Selon des données précises fournies par la Central Bank of Nigeria (CBN), des informations révélées à la presse locale le lundi 23 mars indiquent que ces importations, qui pesaient lourdement sur l’économie, ont diminué pour atteindre environ 10 milliards de dollars en 2025, un chiffre considérable par rapport aux 14 milliards de dollars enregistrés un an plus tôt.
En termes de monnaie locale, ces importations d’essence ont nécessité une dépense de 8,96 trillions de nairas en 2025, ce qui représente une diminution frappante de 41,9 % par rapport à l’année précédente, selon les rapports du National Bureau of Statistics (NBS). Cette dynamique positive est particulièrement soutenue par la mise en service de la raffinerie Dangote, aujourd’hui la plus grande d’Afrique, qui dispose d’une impressionnante capacité de 650 000 barils par jour, permettant ainsi de répondre aux besoins croissants du marché local en produits pétroliers.
Parallèlement à ces développements remarquables, les autorités ont également révisé leur politique d’approvisionnement en carburant pour mieux prendre en compte les intérêts de la production locale.

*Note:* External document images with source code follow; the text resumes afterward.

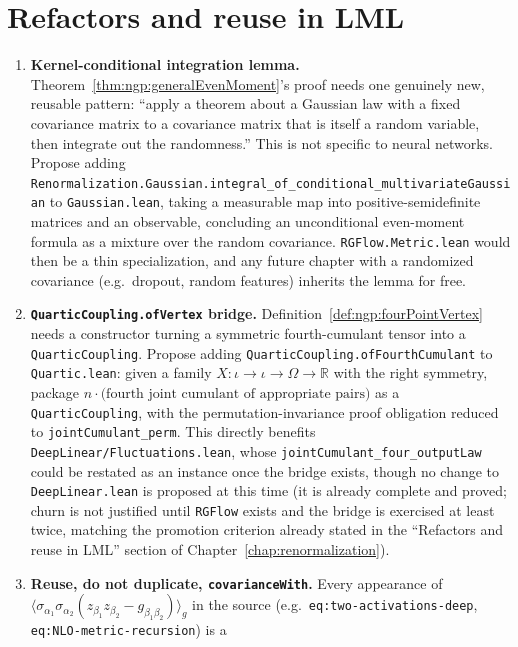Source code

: \section{Refactors and reuse in LML}
\label{sec:ngp:refactors}

\begin{enumerate}
  \item \textbf{Kernel-conditional integration lemma.} Theorem~\ref{thm:ngp:generalEvenMoment}'s
    proof needs one genuinely new, reusable pattern: ``apply a theorem about a Gaussian law with a
    fixed covariance matrix to a covariance matrix that is itself a random variable, then integrate
    out the randomness.'' This is not specific to neural networks. Propose adding
    \texttt{Renormalization.Gaussian.integral\_of\_conditional\_multivariateGaussian} to
    \texttt{Gaussian.lean}, taking a measurable map into positive-semidefinite matrices and an
    observable, concluding an unconditional even-moment formula as a mixture over the random
    covariance. \texttt{RGFlow.Metric.lean} would then be a thin specialization, and any future
    chapter with a randomized covariance (e.g.\ dropout, random features) inherits the lemma for
    free.
  \item \textbf{\texttt{QuarticCoupling.ofVertex} bridge.} Definition~\ref{def:ngp:fourPointVertex}
    needs a constructor turning a symmetric fourth-cumulant tensor into a
    \texttt{QuarticCoupling}. Propose adding \texttt{QuarticCoupling.ofFourthCumulant} to
    \texttt{Quartic.lean}: given a family $X:\iota\to\iota\to\Omega\to\mathbb R$ with the right
    symmetry, package $n\cdot\text{(fourth joint cumulant of appropriate pairs)}$ as a
    \texttt{QuarticCoupling}, with the permutation-invariance proof obligation reduced to
    \texttt{jointCumulant\_perm}. This directly benefits \texttt{DeepLinear/Fluctuations.lean},
    whose \texttt{jointCumulant\_four\_outputLaw} could be restated as an instance once the bridge
    exists, though no change to \texttt{DeepLinear.lean} is proposed at this time (it is already
    complete and proved; churn is not justified until \texttt{RGFlow} exists and the bridge is
    exercised at least twice, matching the promotion criterion already stated in the
    ``Refactors and reuse in LML'' section of Chapter~\ref{chap:renormalization}).
  \item \textbf{Reuse, do not duplicate, \texttt{covarianceWith}.} Every appearance of
    $\langle\sigma_{\alpha_1}\sigma_{\alpha_2}(z_{\beta_1}z_{\beta_2}-g_{\beta_1\beta_2})\rangle_g$
    in the source (e.g.\ \texttt{eq:two-activations-deep}, \texttt{eq:NLO-metric-recursion}) is a

\end{enumerate}
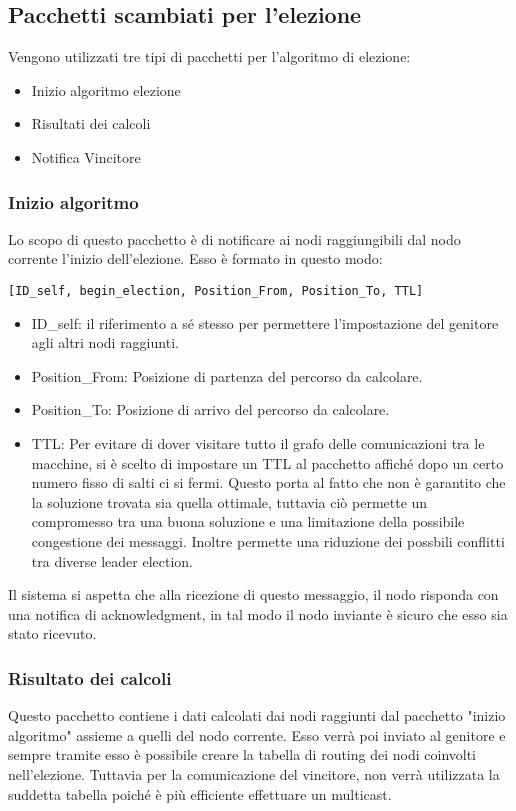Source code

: \subsection{Pacchetti scambiati per l'elezione}\label{descrizione_pacchetto}
Vengono utilizzati tre tipi di pacchetti per l'algoritmo di elezione:
\begin{itemize}
	\item Inizio algoritmo elezione
	\item Risultati dei calcoli
	\item Notifica Vincitore
\end{itemize}

\subsubsection{Inizio algoritmo}
Lo scopo di questo pacchetto è di notificare ai nodi raggiungibili dal nodo corrente l'inizio dell'elezione. Esso è formato in questo modo:

\begin{lstlisting}
[ID_self, begin_election, Position_From, Position_To, TTL]
\end{lstlisting}

\begin{itemize}
	\item ID\_self: il riferimento a sé stesso per permettere l'impostazione del genitore agli altri nodi raggiunti.
	\item Position\_From: Posizione di partenza del percorso da calcolare.
	\item Position\_To: Posizione di arrivo del percorso da calcolare.
	\item TTL: Per evitare di dover visitare tutto il grafo delle comunicazioni tra le macchine, si è scelto di impostare un TTL al pacchetto affiché dopo un certo numero fisso di salti ci si fermi. Questo porta al fatto che non è garantito che la soluzione trovata sia quella ottimale, tuttavia ciò permette un compromesso tra una buona soluzione e una limitazione della possibile congestione dei messaggi. Inoltre permette una riduzione dei possbili conflitti tra diverse leader election.
\end{itemize}

Il sistema si aspetta che alla ricezione di questo messaggio, il nodo risponda con una notifica di acknowledgment, in tal modo il nodo inviante è sicuro che esso sia stato ricevuto.

\subsubsection{Risultato dei calcoli} \label{pacchetto_calcolato}
Questo pacchetto contiene i dati calcolati dai nodi raggiunti dal pacchetto "inizio algoritmo" assieme a quelli del nodo corrente. Esso verrà poi inviato al genitore e sempre tramite esso è possibile creare la tabella di routing dei nodi coinvolti nell'elezione. Tuttavia per la comunicazione del vincitore, non verrà utilizzata la suddetta tabella poiché è più efficiente effettuare un multicast.

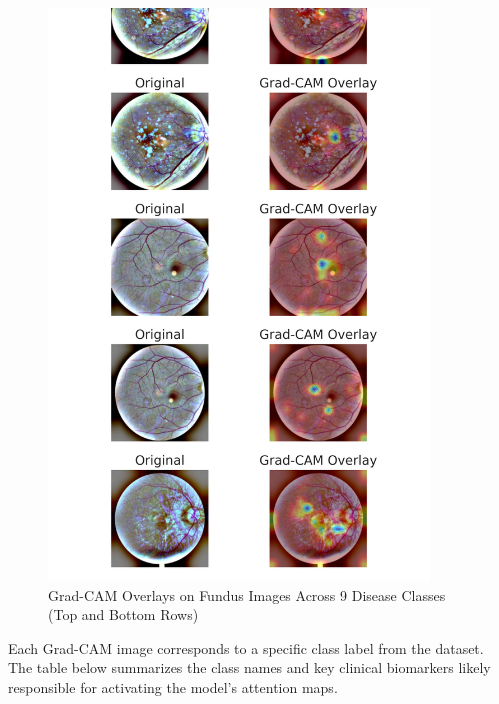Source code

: \documentclass[a4paper,12pt]{report}
\begin{document}
\begin{figure}[h!]
    \centering
    \includegraphics[width=0.9\textwidth]{Down.png}
    \caption{Grad-CAM Overlays on Fundus Images Across 9 Disease Classes (Top and Bottom Rows)}
    \label{fig:gradcam_overlay}
\end{figure}

Each Grad-CAM image corresponds to a specific class label from the dataset. The table below summarizes the class names and key clinical biomarkers likely responsible for activating the model’s attention maps.
\end{document}
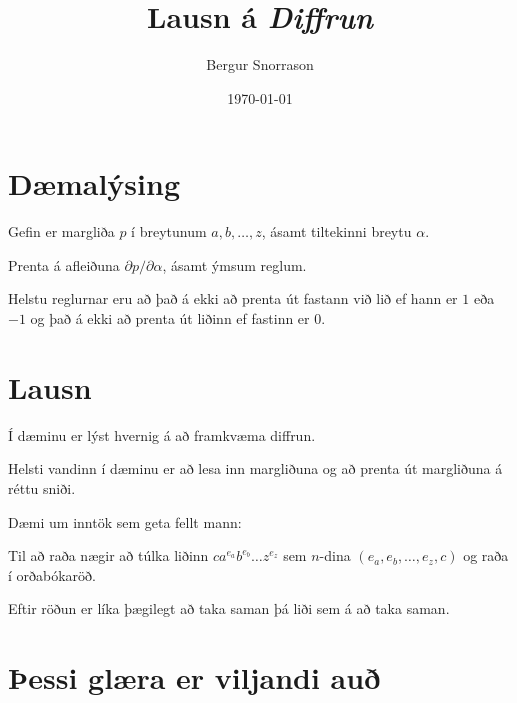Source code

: \title{Lausn á \emph{Diffrun}}
\author{Bergur Snorrason}
\date{\today}



\frame{\titlepage}

\section{Dæmalýsing}
{
	{
		\item<1-> Gefin er margliða $p$ í breytunum $a, b, \dots, z$, ásamt tiltekinni breytu $\alpha$.
		\item<2-> Prenta á afleiðuna $\partial p/\partial \alpha$, ásamt ýmsum reglum.
		\item<3-> Helstu reglurnar eru að það á ekki að prenta út fastann við lið ef hann er $1$ eða $-1$
					og það á ekki að prenta út liðinn ef fastinn er $0$.
	}
}

\section{Lausn}
{
	{
		\item<1-> Í dæminu er lýst hvernig á að framkvæma diffrun.
		\item<2-> Helsti vandinn í dæminu er að lesa inn margliðuna og að prenta út margliðuna á réttu sniði.
		\item<3-> Dæmi um inntök sem geta fellt mann:
		\item<4->[] 
		\item<5->[] 
		\item<6->[] 
		\item<7->[] 
		\item<8-> Til að raða nægir að túlka liðinn $ca^{e_a}b^{e_b} \dots z^{e_z}$ sem $n$-dina $(e_a, e_b, \dots, e_z, c)$ og raða í orðabókaröð.
		\item<9-> Eftir röðun er líka þægilegt að taka saman þá liði sem á að taka saman.
	}
}

\section{Þessi glæra er viljandi auð}
{
}


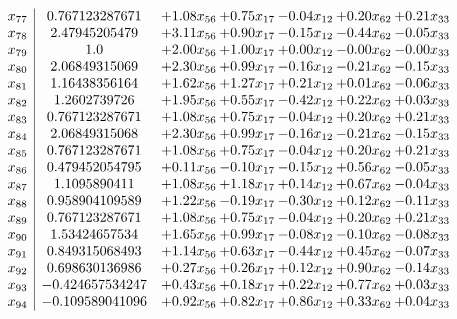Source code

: \documentclass[8pt]{article}
\begin{document}
\[\begin{array}{c| c c@{\hskip 2pt} c@{\hskip 2pt} c@{\hskip 2pt} c@{\hskip 2pt} c@{\hskip 2pt} }
 x_{77}   &  0.767123287671 & +  1.08 x_{56} & +  0.75 x_{17} & -0.04 x_{12} & +  0.20 x_{62} & +  0.21 x_{33}\\
 x_{78}   &  2.47945205479 & +  3.11 x_{56} & +  0.90 x_{17} & -0.15 x_{12} & -0.44 x_{62} & -0.05 x_{33}\\
 x_{79}   &  1.0 & +  2.00 x_{56} & +  1.00 x_{17} & +  0.00 x_{12} & -0.00 x_{62} & -0.00 x_{33}\\
 x_{80}   &  2.06849315069 & +  2.30 x_{56} & +  0.99 x_{17} & -0.16 x_{12} & -0.21 x_{62} & -0.15 x_{33}\\
 x_{81}   &  1.16438356164 & +  1.62 x_{56} & +  1.27 x_{17} & +  0.21 x_{12} & +  0.01 x_{62} & -0.06 x_{33}\\
 x_{82}   &  1.2602739726 & +  1.95 x_{56} & +  0.55 x_{17} & -0.42 x_{12} & +  0.22 x_{62} & +  0.03 x_{33}\\
 x_{83}   &  0.767123287671 & +  1.08 x_{56} & +  0.75 x_{17} & -0.04 x_{12} & +  0.20 x_{62} & +  0.21 x_{33}\\
 x_{84}   &  2.06849315068 & +  2.30 x_{56} & +  0.99 x_{17} & -0.16 x_{12} & -0.21 x_{62} & -0.15 x_{33}\\
 x_{85}   &  0.767123287671 & +  1.08 x_{56} & +  0.75 x_{17} & -0.04 x_{12} & +  0.20 x_{62} & +  0.21 x_{33}\\
 x_{86}   &  0.479452054795 & +  0.11 x_{56} & -0.10 x_{17} & -0.15 x_{12} & +  0.56 x_{62} & -0.05 x_{33}\\
 x_{87}   &  1.1095890411 & +  1.08 x_{56} & +  1.18 x_{17} & +  0.14 x_{12} & +  0.67 x_{62} & -0.04 x_{33}\\
 x_{88}   &  0.958904109589 & +  1.22 x_{56} & -0.19 x_{17} & -0.30 x_{12} & +  0.12 x_{62} & -0.11 x_{33}\\
 x_{89}   &  0.767123287671 & +  1.08 x_{56} & +  0.75 x_{17} & -0.04 x_{12} & +  0.20 x_{62} & +  0.21 x_{33}\\
 x_{90}   &  1.53424657534 & +  1.65 x_{56} & +  0.99 x_{17} & -0.08 x_{12} & -0.10 x_{62} & -0.08 x_{33}\\
 x_{91}   &  0.849315068493 & +  1.14 x_{56} & +  0.63 x_{17} & -0.44 x_{12} & +  0.45 x_{62} & -0.07 x_{33}\\
 x_{92}   &  0.698630136986 & +  0.27 x_{56} & +  0.26 x_{17} & +  0.12 x_{12} & +  0.90 x_{62} & -0.14 x_{33}\\
 x_{93}   &  -0.424657534247 & +  0.43 x_{56} & +  0.18 x_{17} & +  0.22 x_{12} & +  0.77 x_{62} & +  0.03 x_{33}\\
 x_{94}   &  -0.109589041096 & +  0.92 x_{56} & +  0.82 x_{17} & +  0.86 x_{12} & +  0.33 x_{62} & +  0.04 x_{33}\\

\end{array}\]
\end{document}
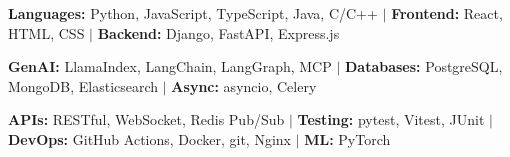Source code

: %
  \item\small{\textbf{Languages:} Python, JavaScript, TypeScript, Java, C/C++ $|$ \textbf{Frontend:} React, HTML, CSS $|$ \textbf{Backend:} Django, FastAPI, Express.js}
  \item\small{\textbf{GenAI:} LlamaIndex, LangChain, LangGraph, MCP $|$ \textbf{Databases:} PostgreSQL, MongoDB, Elasticsearch $|$ \textbf{Async:} asyncio, Celery}
  \item\small{\textbf{APIs:} RESTful, WebSocket, Redis Pub/Sub $|$ \textbf{Testing:} pytest, Vitest, JUnit $|$ \textbf{DevOps:} GitHub Actions, Docker, git, Nginx $|$ \textbf{ML:} PyTorch}%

Vers la mi-mars, l’Agence Ecofin a rapporté que des restrictions ont été mises en place concernant l’octroi de licences d’importation d’essence, dans le but de promouvoir l’industrie nationale et d’encourager l’auto-suffisance en matière énergétique. Malgré ce recul significatif des importations, les défis restent nombreux, et il est intéressant d’observer comment ces changements structurants influenceront l’avenir économique du pays dans le secteur pétrolier.
En tant que premier producteur africain de pétrole, le Nigeria a brillamment démontré sa position incontournable dans le secteur énergétique en affichant une production moyenne remarquablement élevée de brut et de condensats, s’élevant à 1,63 million de barils par jour au cours de l’année 2025. Par ailleurs, les trois raffineries locales ont largement contribué à l’approvisionnement énergétique du pays en fournissant un volume impressionnant de 7,54 milliards de litres de carburants, selon les informations révélées par la Nigerian Midstream and Downstream Petroleum Regulatory Authority (NMDPRA), l’organisme de réglementation chargé de superviser les activités pétrolières dans le pays.
À la fin du mois d’octobre de l’année dernière, la Nigerian National Petroleum Company (NNPC Ltd) a publié une annonce marquante indiquant sa recherche active d’investisseurs pour poursuivre et intensifier les travaux de réhabilitation de ses raffineries situées à Port Harcourt, Warri et Kaduna.
Ces installations, ayant une capacité combinée d’impressionnants 445 000 barils par jour, sont au cœur de la stratégie du pays pour le renforcement de sa production pétrolière intérieure.
De plus, la compagnie d’État, tout en cherchant à moderniser ces raffineries clés, privilégie l’établissement de partenariats plutôt que la vente de ses actifs, signalant ainsi son engagement à maintenir le contrôle national sur ses ressources énergétiques. En parallèle de ces efforts, la NNPC a également annoncé en février 2026 un projet ambitieux visant à développer une nouvelle raffinerie de condensats, capable de traiter 10 000 barils par jour, qui sera établie dans l’État d’Edo, en collaboration avec le gouvernement local, mettant ainsi en lumière l’initiative du pays à diversifier et à renforcer sa capacité de raffinage pour soutenir sa prospérité économique future.